Thursday, February 25, 2010

106,000? Or was that 126,000?

Last night at Pollard, Lindsay Tarrant and Barbara Warren of the UML Community and Social Psychology Dept. presented a panel-led discussion titled "Our Community and the Census 2010."

Vong Ros of the Cambodian Mutual Assistance Association (CMAA) and the 2010 Census led off with some statistics: According to 2000 Census data, there are officially only 9,800 Cambodian-Americans in Lowell. However, based on projections formed by statistics on the city's public school demographics, there were an estimated 25,000 Cambodian-Americans living in Lowell at the time. Now, that figure could be as high as 35-40k.
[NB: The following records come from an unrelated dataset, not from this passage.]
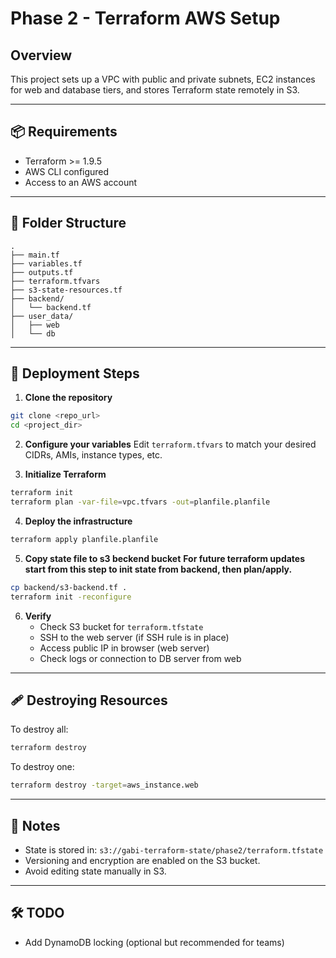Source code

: # Phase 2 - Terraform AWS Setup

## Overview

This project sets up a VPC with public and private subnets, EC2 instances for web and database tiers, and stores Terraform state remotely in S3.

---

## 📦 Requirements

- Terraform >= 1.9.5
- AWS CLI configured
- Access to an AWS account

---

## 📁 Folder Structure

```
.
├── main.tf
├── variables.tf
├── outputs.tf
├── terraform.tfvars
├── s3-state-resources.tf
├── backend/
│   └── backend.tf
├── user_data/
│   ├── web
│   └── db
```

---

## 🚀 Deployment Steps

1. **Clone the repository**

```bash
git clone <repo_url>
cd <project_dir>
```

2. **Configure your variables**
   Edit `terraform.tfvars` to match your desired CIDRs, AMIs, instance types, etc.

3. **Initialize Terraform**

```bash
terraform init
terraform plan -var-file=vpc.tfvars -out=planfile.planfile
```

4. **Deploy the infrastructure**

```bash
terraform apply planfile.planfile
```

5. **Copy state file to s3 beckend bucket**
**For future terraform updates start from this step to init state from backend, then plan/apply.**

```bash
cp backend/s3-backend.tf .
terraform init -reconfigure
```

6. **Verify**
   - Check S3 bucket for `terraform.tfstate`
   - SSH to the web server (if SSH rule is in place)
   - Access public IP in browser (web server)
   - Check logs or connection to DB server from web

---

## 🩹 Destroying Resources

To destroy all:
```bash
terraform destroy
```

To destroy one:
```bash
terraform destroy -target=aws_instance.web
```

---

## 🔐 Notes

- State is stored in: `s3://gabi-terraform-state/phase2/terraform.tfstate`
- Versioning and encryption are enabled on the S3 bucket.
- Avoid editing state manually in S3.

---

## 🛠️ TODO

- Add DynamoDB locking (optional but recommended for teams)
The undercounting of that community hurts the city, the region, and the state in terms of Congressional and tax dollar apportionment.

One of the biggest discussion points was addressing the fear that certain people, particularly undocumented immigrants, may have of a government representative seeking data about themselves or their households. The 2010 Census is addressing that by changing its local strategy towards one that emphasizes existing community organizations emphasizing the Census' importance and using more workers who can address people in their native language.

There were several questions about this, and it was reiterated several times that there is both written law and judicial precedent making it clear that ANY personal data recorded by the Census about ANYONE cannot be shared with any law enforcement or other federal agency. Still, that may be no consolation to someone who fears a government-sponsored knock on the door for any purpose.

Another major change in 2010, as opposed to past years, is the length of the form itself. The census form this year is only 10 questions long, whereas past iterations included as many as several dozen questions.

Another issue that came up regards confusion among the multiple census forms people will receive this year. The city census form you recently received in the mail is not the federal, once-every-ten-years form you will soon receive. There is also a separate Labor Dept. census that is not to be confused with the federal 2010 Census.